The Berlin film festival prepared for awards night Saturday with a gripping Chinese epic and an adventurous Israeli drama leading the favourites, as the industry mourned the death of beloved Swiss actor Bruno Ganz.
A jury led by French Oscar winner Juliette Binoche will select among 16 contenders for the Golden and Silver Bear top prizes at the 69th Berlinale, Europe's first major cinema showcase of the year.
But the event was overshadowed by the death of Ganz, 77, who starred in iconic German films such as "Downfall" in which he played Adolf Hitler and Wim Wenders's "Wings of Desire" set in divided Berlin.
Berlinale director Dieter Kosslick called him "one of the greatest and most versatile actors", who made "international film history.
"Now he is truly in the heavens above Berlin," he said in a play on the Wenders film's German title, "Der Himmel ueber Berlin".
During the last edition led by Kosslick after 18 years at the helm, Chinese filmmaker Wang Xiaoshuai moved audiences to tears with "So Long, My Son".
Clocking in at three hours, it is a sweeping allegorical drama about two families whose fates become intricately intertwined across 30 years of dramatic change in their country.
"The story itself can be read as a scathing critique of the country's one-child policy, recently scrapped. There are also powerful scenes illustrating the painful fallout from China's manic lurch towards capitalism in the 1980s and early 1990s," the South China Morning Post said.
"But they never distract from Wang's goal, which is to show how ordinary people grapple with grief and moral dilemmas."
Another Chinese entry, "One Second" by veteran Zhang Yimou, was pulled from the race during the festival reportedly due to official censorship.
Wang's picture faces strong competition from "Synonyms" by Nadav Lapid. The absurdist, broadly autobiographical movie tells the story of an Israeli who moves to Paris to flee the fraught political situation in his own country.
The picture is centred around "newcomer Tom Mercier, who delivers a raw, disconcerting and altogether unpredictable turn that recalls the work of a young Tom Hardy (this includes his ability to act without any clothes on)," the Hollywood Reporter wrote.

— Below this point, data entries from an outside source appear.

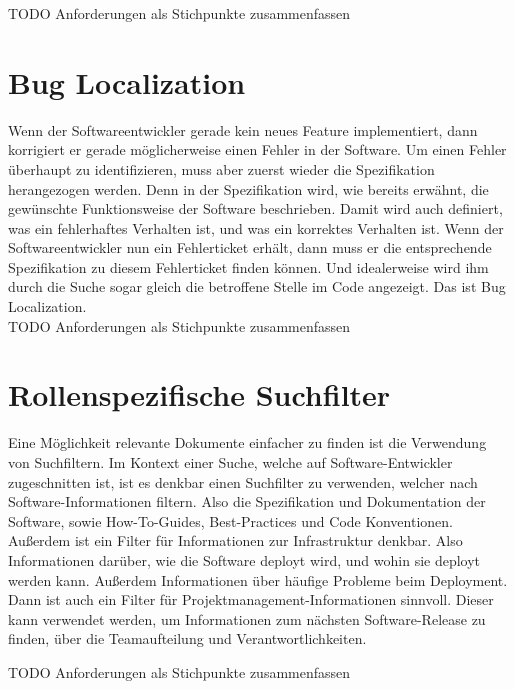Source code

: TODO Anforderungen als Stichpunkte zusammenfassen

\section{Bug Localization}
Wenn der Softwareentwickler gerade kein neues Feature implementiert, dann korrigiert er gerade möglicherweise einen Fehler in der Software.
Um einen Fehler überhaupt zu identifizieren, muss aber zuerst wieder die Spezifikation herangezogen werden.
Denn in der Spezifikation wird, wie bereits erwähnt, die gewünschte Funktionsweise der Software beschrieben.
Damit wird auch definiert, was ein fehlerhaftes Verhalten ist, und was ein korrektes Verhalten ist.
Wenn der Softwareentwickler nun ein Fehlerticket erhält, dann muss er die entsprechende Spezifikation zu diesem Fehlerticket finden können.
Und idealerweise wird ihm durch die Suche sogar gleich die betroffene Stelle im Code angezeigt.
Das ist Bug Localization.\\

TODO Anforderungen als Stichpunkte zusammenfassen

\section{Rollenspezifische Suchfilter}
\label{chap:rollenspezifische-suchfilter}
Eine Möglichkeit relevante Dokumente einfacher zu finden ist die Verwendung von Suchfiltern.
Im Kontext einer Suche, welche auf Software-Entwickler zugeschnitten ist, ist es denkbar einen Suchfilter zu verwenden, welcher nach Software-Informationen filtern.
Also die Spezifikation und Dokumentation der Software, sowie How-To-Guides, Best-Practices und Code Konventionen.
Außerdem ist ein Filter für Informationen zur Infrastruktur denkbar. Also Informationen darüber, wie die Software deployt wird, und wohin sie deployt werden kann.
Außerdem Informationen über häufige Probleme beim Deployment.
Dann ist auch ein Filter für Projektmanagement-Informationen sinnvoll.
Dieser kann verwendet werden, um Informationen zum nächsten Software-Release zu finden, über die Teamaufteilung und Verantwortlichkeiten.

TODO Anforderungen als Stichpunkte zusammenfassen

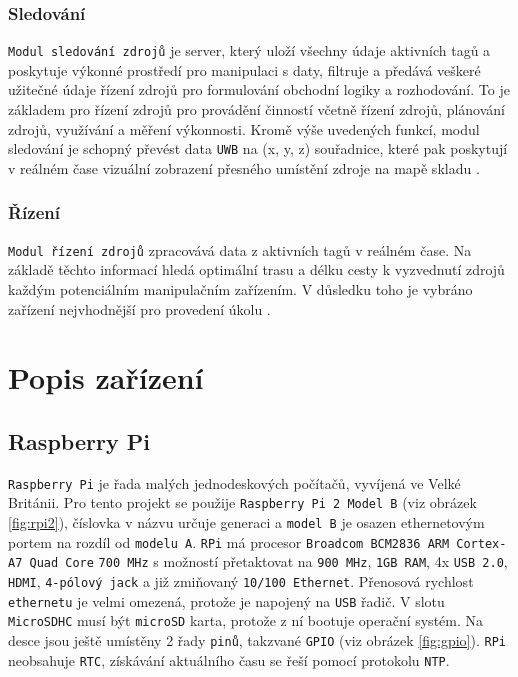 \documentclass[czech,BP]{thesiskiv}
\begin{document}
\subsection{Sledování}
\texttt{Modul sledování zdrojů} je server, který uloží všechny údaje aktivních tagů a poskytuje výkonné prostředí pro manipulaci s daty, filtruje a předává veškeré užitečné údaje řízení zdrojů pro formulování obchodní logiky a rozhodování. To je základem pro řízení zdrojů pro provádění činností včetně řízení zdrojů, plánování zdrojů, využívání a měření výkonnosti. Kromě výše uvedených funkcí, modul sledování je schopný převést data \texttt{UWB} na (x, y, z) souřadnice, které pak poskytují v reálném čase vizuální zobrazení přesného umístění zdroje na mapě skladu \cite{chow2006design}.

\subsection{Řízení}
\texttt{Modul řízení zdrojů} zpracovává data z aktivních tagů v reálném čase. Na základě těchto informací hledá optimální trasu a délku cesty k vyzvednutí zdrojů každým potenciálním manipulačním zařízením. V důsledku toho je vybráno zařízení nejvhodnější pro provedení úkolu \cite{chow2006design}.
	
\chapter{Popis zařízení}
	\section{Raspberry Pi}
		\texttt{Raspberry Pi} je řada malých jednodeskových počítačů, vyvíjená ve Velké Británii. Pro tento projekt se použije \texttt{Raspberry Pi 2 Model B} (viz obrázek \ref{fig:rpi2}), číslovka v názvu určuje generaci a \texttt{model B} je osazen ethernetovým portem na rozdíl od \texttt{modelu A}. \texttt{RPi} má procesor \texttt{Broadcom BCM2836 ARM Cortex-A7 Quad Core} \texttt{700 MHz} s možností přetaktovat na \texttt{900 MHz}, \texttt{1GB RAM}, 4x \texttt{USB 2.0}, \texttt{HDMI}, \texttt{4-pólový jack} a již zmiňovaný \texttt{10/100 Ethernet}. Přenosová rychlost \texttt{ethernetu} je velmi omezená, protože je napojený na \texttt{USB} řadič. V slotu \texttt{MicroSDHC} musí být \texttt{microSD} karta, protože z ní bootuje operační systém. Na desce jsou ještě umístěny 2 řady \texttt{pinů}, takzvané \texttt{GPIO} (viz obrázek \ref{fig:gpio}). \texttt{RPi} neobsahuje \texttt{RTC}, získávání aktuálního času se řeší pomocí protokolu \texttt{NTP}.
	
\end{document}

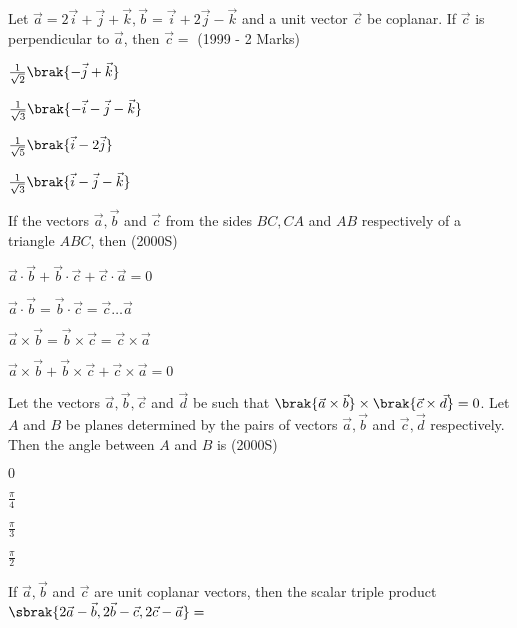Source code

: \item Let $\vec{a}=2\vec{i}+\vec{j}+\vec{k},\vec{b}=\vec{i}+2\vec{j}-\vec{k}$ and a unit vector $\vec{c}$ be coplanar. If $\vec{c}$ is perpendicular to $\vec{a}$, then $\vec{c}=$
\hfill (1999 - 2 Marks)
\begin{enumerate}
\begin{multicols}{2}
\item $\frac{1}{\sqrt{2}}\brak{-\vec{j}+\vec{k}}$
\item $\frac{1}{\sqrt{3}}\brak{-\vec{i}-\vec{j}-\vec{k}}$ \item $\frac{1}{\sqrt{5}}\brak{\vec{i}-2\vec{j}}$    
\item $\frac{1}{\sqrt{3}}\brak{\vec{i}-\vec{j}-\vec{k}}$  \end{multicols}
\end{enumerate}
\item If the vectors $\vec{a},\vec{b}$ and $\vec{c}$ from the sides $BC,CA$ and $AB$ respectively of a triangle $ABC$, then
\hfill (2000S)
\begin{enumerate}
\begin{multicols}{2}
\item $\vec{a} \cdot \vec{b}+\vec{b} \cdot \vec{c}+\vec{c} \cdot \vec{a} = 0$
\item $\vec{a} \cdot \vec{b}=\vec{b} \cdot \vec{c}=\vec{c} \dots \vec{a}$
\item $\vec{a} \times \vec{b}=\vec{b} \times \vec{c}=\vec{c} \times \vec{a}$
\item $\vec{a} \times \vec{b}+\vec{b} \times \vec{c}+\vec{c} \times \vec{a}=0$
\end{multicols}
\end{enumerate}
\item Let the vectors $\vec{a},\vec{b},\vec{c}$ and $\vec{d}$ be such that $\brak{\vec{a} \times \vec{b}} \times \brak{\vec{c} \times \vec{d}} = 0$. Let $A$ and $B$ be planes determined by the pairs of vectors $\vec{a},\vec{b}$ and $\vec{c},\vec{d}$ respectively. Then the angle between $A$ and $B$ is 
\hfill (2000S)
\begin{enumerate}
\begin{multicols}{4}
 \item $0$
 \item $\frac{\pi}{4}$
 \item $\frac{\pi}{3}$
 \item $\frac{\pi}{2}$
\end{multicols}
\end{enumerate}
\item If $\vec{a},\vec{b}$ and $\vec{c}$ are unit coplanar vectors, then the scalar triple product $\sbrak{2\vec{a}-\vec{b},2\vec{b}-\vec{c},2\vec{c}-\vec{a}} = $
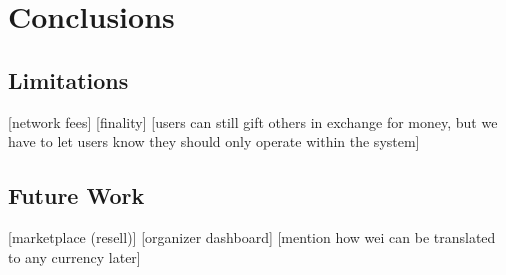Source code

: \chapter{Conclusions}
\label{chap:conclusions}

\section{Limitations}
 [network fees]
 [finality]
 [users can still gift others in exchange for money, but we have to let users know they should only operate within the system]

\section{Future Work}

 [marketplace (resell)]
 [organizer dashboard]
 [mention how wei can be translated to any currency later]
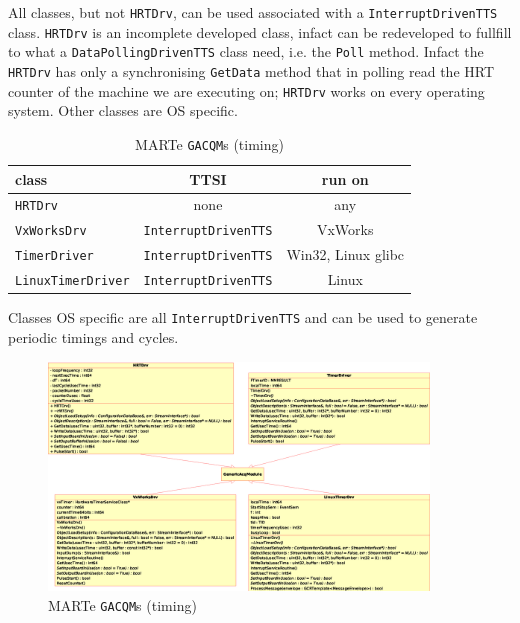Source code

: All classes, but not \texttt{HRTDrv}, can be used associated with a \texttt{InterruptDrivenTTS} class. \texttt{HRTDrv} is an incomplete developed class, infact can be redeveloped to fullfill to what a \texttt{DataPollingDrivenTTS} class need, i.e. the \texttt{Poll} method. Infact the \texttt{HRTDrv} has only a synchronising \texttt{GetData} method that in polling read the HRT counter of the machine we are executing on; \texttt{HRTDrv} works on every operating system. Other classes are OS specific. \\

\begin{table}[!h]
 \begin{center}
  \begin{tabular}{|l|c|c|}
   \hline
    \textbf{class} & \textbf{TTSI} & \textbf{run on} \\
   \hline
\texttt{HRTDrv} & none & any \\
\texttt{VxWorksDrv} & \texttt{InterruptDrivenTTS} & VxWorks \\
\texttt{TimerDriver} & \texttt{InterruptDrivenTTS} & Win32, Linux glibc \\
\texttt{LinuxTimerDriver} & \texttt{InterruptDrivenTTS} & Linux \\ 
   \hline
   \end{tabular}
   \end{center}
  \caption{MARTe \texttt{GACQM}s (timing)}
 \label{t:MARTe_Timing}
\end{table}

Classes OS specific are all \texttt{InterruptDrivenTTS} and can be used to generate periodic timings and cycles. \\

\begin{figure}[h!]
 \begin{center}
  \includegraphics[width=0.9\textwidth]{MARTe/IOGAMs-Drv-Timing.eps}
  \caption{MARTe \texttt{GACQM}s (timing)}
  \label{f:MARTe:IOGAMs_Timing}
 \end{center}
\end{figure}

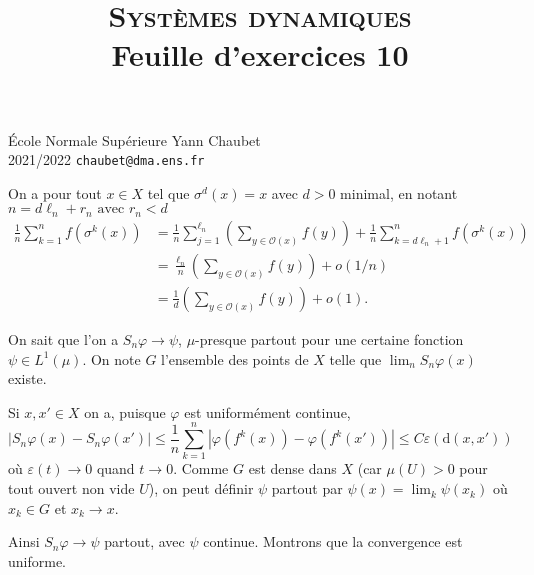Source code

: \documentclass[a4paper,12pt,openany]{article}
\title{\textsc{Syst\`emes dynamiques} \\  Feuille d'exercices 10}
\date{}
\author{}
\theoremstyle{plain}
\theoremstyle{definition}
\newcommand{\dd}{\mathrm{d}}
\begin{document}
{\noindent \'Ecole Normale Sup\'erieure  \hfill Yann Chaubet } \\
{2021/2022 \hfill  \texttt{chaubet@dma.ens.fr}}

{\let\newpage\relax\maketitle}
\maketitle
 
 
\vspace{1cm}
 \vspace{1.5mm} 

On a pour tout $x \in X$ tel que $\sigma^d(x) = x$ avec $d > 0$ minimal, en notant $n = d \ell_n + r_n \text{ avec }r_n < d$
$$
\begin{aligned}
\frac{1}{n}\sum_{k=1}^n f(\sigma^k(x)) &= \frac{1}{n} \sum_{j=1}^{\ell_n} \left(\sum_{y \in \mathcal{O}(x)} f(y)\right) + \frac{1}{n} \sum_{k=d\ell_n + 1}^{n} f(\sigma^k(x)) \\
&= \frac{\ell_n}{n} \left(\sum_{y \in \mathcal{O}(x)} f(y)\right) + o(1/n)\\
&= \frac{1}{d} \left(\sum_{y \in \mathcal{O}(x)} f(y)\right) + o(1).
\end{aligned}
$$
\vspace{0.6cm}

 \vspace{1.5mm} 

\noindent
On sait que l'on a $S_n \varphi \to \psi$, $\mu$-presque partout pour une certaine fonction $\psi \in L^1(\mu)$. On note $G$ l'ensemble des points de $X$ telle que $\lim_n S_n \varphi(x)$ existe. 
 
\noindent
Si $x,x' \in X$ on a, puisque $\varphi$ est uniform\'ement continue,
$$
|S_n \varphi(x) - S_n\varphi(x')| \leqslant \frac{1}{n} \sum_{k=1}^n |\varphi(f^k(x))-\varphi(f^k(x'))| \leqslant C \varepsilon\left(\dd(x,x')\right) $$
o\`u $\varepsilon(t) \to 0$ quand $t \to 0$.  Comme $G$ est dense dans $X$ (car $\mu(U) > 0$ pour tout ouvert non vide $U$), on peut d\'efinir $\psi$ partout par $\psi(x) = \lim_{k} \psi(x_k)$ o\`u $x_k \in G$ et $x_k \to x.$  

\noindent
Ainsi $S_n \varphi \to \psi$ partout, avec $\psi$ continue.  
\noindent
Montrons que la convergence est uniforme. 
\end{document}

- 'Vivid feminist satire' -
In a year in which a record seven contenders were women, North Macedonian director Teona Strugar Mitevska's "God Exists, Her Name is Petrunya" proved to be a crowdpleaser.
It is based on the true story of a woman who spontaneously joins a male-only religious ritual: a river dive to retrieve a wooden cross. Britain's Sight and Sound called it a "vivid feminist satire".
Cinema-goers also embraced "Ondog", a droll take on love and women's freedom set on the Mongolian plains by Chinese director Wang Quan'an, who clinched Berlin's Golden Bear in 2007 for "Tuya's Marriage".
Acclaimed French director Francois Ozon presented a wrenching drama based on real-life victims of sexual abuse in the Catholic Church, "By the Grace of God".
The heroic portrayal of the men who stood up against their silencing won many admirers, with a 100 percent "fresh rating" on Rotten Tomatoes, which aggregates reviews from critics.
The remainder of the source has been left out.